In Gardens: Profiles of Contemporary European Landscape Architecture

Posted on January 20th, 2010 by Charles Boot

Udo Weilacher, In Gardens: Profiles of Contemporary European Landscape Architecture, trans. Michael Robinson (Basel: Birkhauser, 2005), 192 pp., illus. in colour and black-and-white, €49.50 (hbk), ISBN 3764370785

In this collection of brief studies of twentyeight contemporary European sites, including one Indian garden which is described because it reminds the writer of Parc Güell in Barcelona, the writer seeks to find direction and meaning in some of the landscape architecture completed in the last ten years – qualities which he considers to have been missing beforehand. Will it, he asks, simply add to the ‘trivial background noise of interchangeable image worlds, … or enrich it with connections and contents, thus making sense’? Udo Weilacher is Professor of Landscape Architecture and Design at the Department of Architecture and Landscape, University of Hanover, Germany. His interest in contemporary design led, between January 1999 and December 2003, to a series of articles in the gardens column of the Neue Zürcher Zeitung’s FOLIO magazine. Some of these make up the present volume, which is well-illustrated by the photography of the writer and his wife, Rita.

Weilacher uses the term ‘garden’ to apply to varied sites ranging from the large landscapes of the Barcelona Botanic Garden, to urban squares such as the Place de la Bourse in Lyon, and, even, to the space belonging to a geological information station at the top of a cable car service on the Swiss/ Italian border. Similarly, he elides the distinctions between architecture, landscape architecture and fine art, in which he includes garden-making, and looks for ‘empathetic conversation’ between the three. He has chosen his garden examples because they ‘enrich the meaning of the places’ in which they have been made, and encourage the maker and visitor to ‘become more sensitive to their built and natural environments’.
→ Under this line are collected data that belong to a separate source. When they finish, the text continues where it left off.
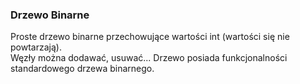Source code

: ### Drzewo Binarne
Proste drzewo binarne przechowujące wartości int (wartości się nie powtarzają).  
Węzły można dodawać, usuwać... Drzewo posiada funkcjonalności standardowego drzewa binarnego.
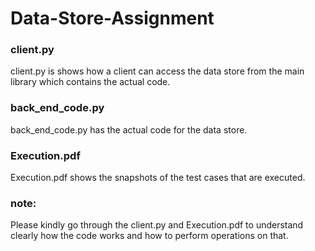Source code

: # Data-Store-Assignment
### client.py
client.py is shows how a client can access the data store from the main library which contains the actual code.
### back_end_code.py
back_end_code.py  has the actual code for the data store.
### Execution.pdf
Execution.pdf shows the snapshots of the test cases that are executed.
### note:
Please kindly go through the client.py and Execution.pdf to understand clearly how the code works and how to perform operations on that.
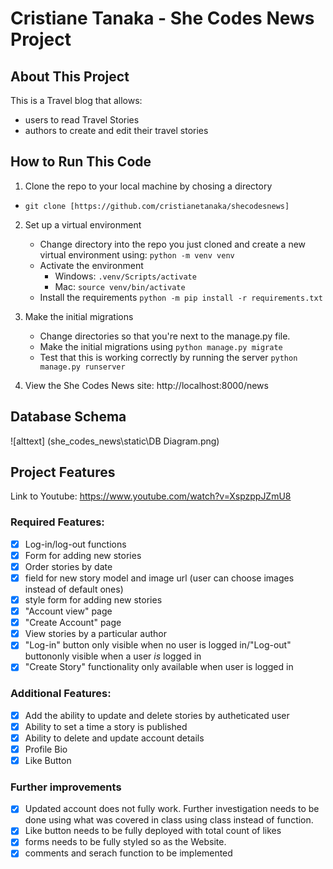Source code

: 
# Cristiane Tanaka - She Codes News Project

## About This Project
This is a Travel blog that allows: 
 - users to read Travel Stories
 - authors to create and edit their travel stories

## How to Run This Code
1. Clone the repo to your local machine by chosing a directory

 * `git clone [https://github.com/cristianetanaka/shecodesnews]`

2. Set up a virtual environment 
    - Change directory into the repo you just cloned and create a new virtual environment using: 
    `python -m venv venv`
    - Activate the environment
        - Windows: `.venv/Scripts/activate`
        - Mac: `source venv/bin/activate`
    - Install the requirements
        `python -m pip install -r requirements.txt`
3. Make the initial migrations
    - Change directories so that you're next to the manage.py file. 
    - Make the initial migrations using `python manage.py migrate`
    - Test that this is working correctly by running the server `python manage.py runserver`

4. View the She Codes News site: http://localhost:8000/news

## Database Schema
![alttext] (she_codes_news\static\DB Diagram.png)


## Project Features
Link to Youtube: https://www.youtube.com/watch?v=XspzppJZmU8

### Required Features:
- [X] Log-in/log-out functions
- [X] Form for adding new stories
- [X] Order stories by date
- [X] field for new story model and image url (user can choose images instead of default ones)
- [X] style form for adding new stories  
- [X] "Account view" page
- [X] "Create Account" page
- [X] View stories by a particular author
- [X] "Log-in" button only visible when no user is logged in/"Log-out" buttononly visible when a user *is* logged in
- [X] "Create Story" functionality only available when user is logged in

### Additional Features:
- [X] Add the ability to update and delete stories by autheticated user 
- [X] Ability to set a time a story is published
- [X] Ability to delete and update account details
- [X] Profile Bio
- [X] Like Button

### Further improvements
- [X] Updated account does not fully work. Further investigation needs to be done using what was covered in class using class instead of function.
- [X] Like button needs to be fully deployed with total count of likes
- [X] forms needs to be fully styled so as the Website.
- [X] comments and serach function to be implemented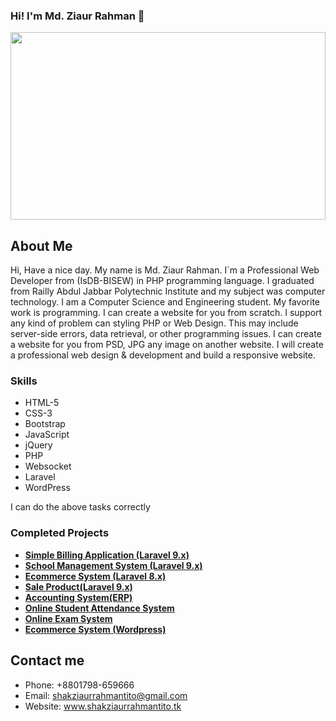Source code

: ### Hi! I'm Md. Ziaur Rahman 👋

<p align="center"><a href="https://laravel.com" target="_blank"><img src="https://cdn.britannica.com/30/199930-131-B3D1D347/computer.jpg" width="100%" height="300px"></a></p>

## About Me

Hi, Have a nice day. My name is Md. Ziaur Rahman. I`m a Professional Web Developer from (IsDB-BISEW) in PHP programming language. I graduated from Railly Abdul Jabbar Polytechnic Institute and my subject was computer technology. I am a Computer Science and Engineering student. My favorite work is programming. I can create a website for you from scratch. I support any kind of problem can styling PHP or Web Design. This may include server-side errors, data retrieval, or other programming issues. I can create a website for you from PSD, JPG any image on another website. I will create a professional web design & development and build a responsive website.


### Skills
- HTML-5
- CSS-3
- Bootstrap
- JavaScript
- jQuery
- PHP
- Websocket
- Laravel
- WordPress

I can do the above tasks correctly

### Completed Projects

- **[Simple Billing Application (Laravel 9.x)](https://www.billingapplication.shakziaurrahmantito.tk/)**
- **[School Management System (Laravel 9.x)](https://www.school.shakziaurrahmantito.tk/)**
- **[Ecommerce System (Laravel 8.x)](https://elaravel.shakziaurrahmantito.tk/)**
- **[Sale Product(Laravel 9.x)](https://sale.shakziaurrahmantito.tk/)**
- **[Accounting System(ERP)](https://accountsy.shakziaurrahmantito.tk/login.php)**
- **[Online Student Attendance System](https://studentattendancesystem.shakziaurrahmantito.tk)**
- **[Online Exam System](https://onlineexamsystem.shakziaurrahmantito.tk/)**
- **[Ecommerce System (Wordpress)](http://wordpressecommerce.shakziaurrahmantito.tk/)**


## Contact me
- Phone: +8801798-659666
- Email: shakziaurrahmantito@gmail.com
- Website: www.shakziaurrahmantito.tk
Two recent trends in garden-making seem to emerge strongly. One is the ‘making sense’ of old industrial landscapes, rather than tearing them down because of economic changes. Landscape architect Peter Latz’s reinterpretation of the abandoned landscapes of coal- and steelworks along the Emscher River for leisure and cultural uses has given a new purpose to a blighted area. Israeli artist Dani Karavan has taken the essence of empty industrial buildings along the Rhine at Duisburg and has transformed them into a sculptural landscape in which, as with the Emscher Valley, the past can be read. Another trend is what Weilacher calls the abandonment of formal aesthetics in favour of ecology – letting stretches of grass, trees and stream banks develop as they will. At the Museum Island, Hombroich, near Du?sseldorf, sculptor Erwin Heerich has built eleven pavilions in a park landscape for art collector Karl-Heinrich Müller to display his collection for the public. Superimposed on earlier formality, Müller wanted his landscape to resemble an untrimmed, Impressionist picture; one of the towers remains empty with windows to frame the wild view. Müller also took over an abandoned NATO site in the park; here the conflation of landscape history and landscape conservation emerges strongly, as works by Japanese architects Tadao Ando and Katsuhito Nishikawa transform the Cold War buildings.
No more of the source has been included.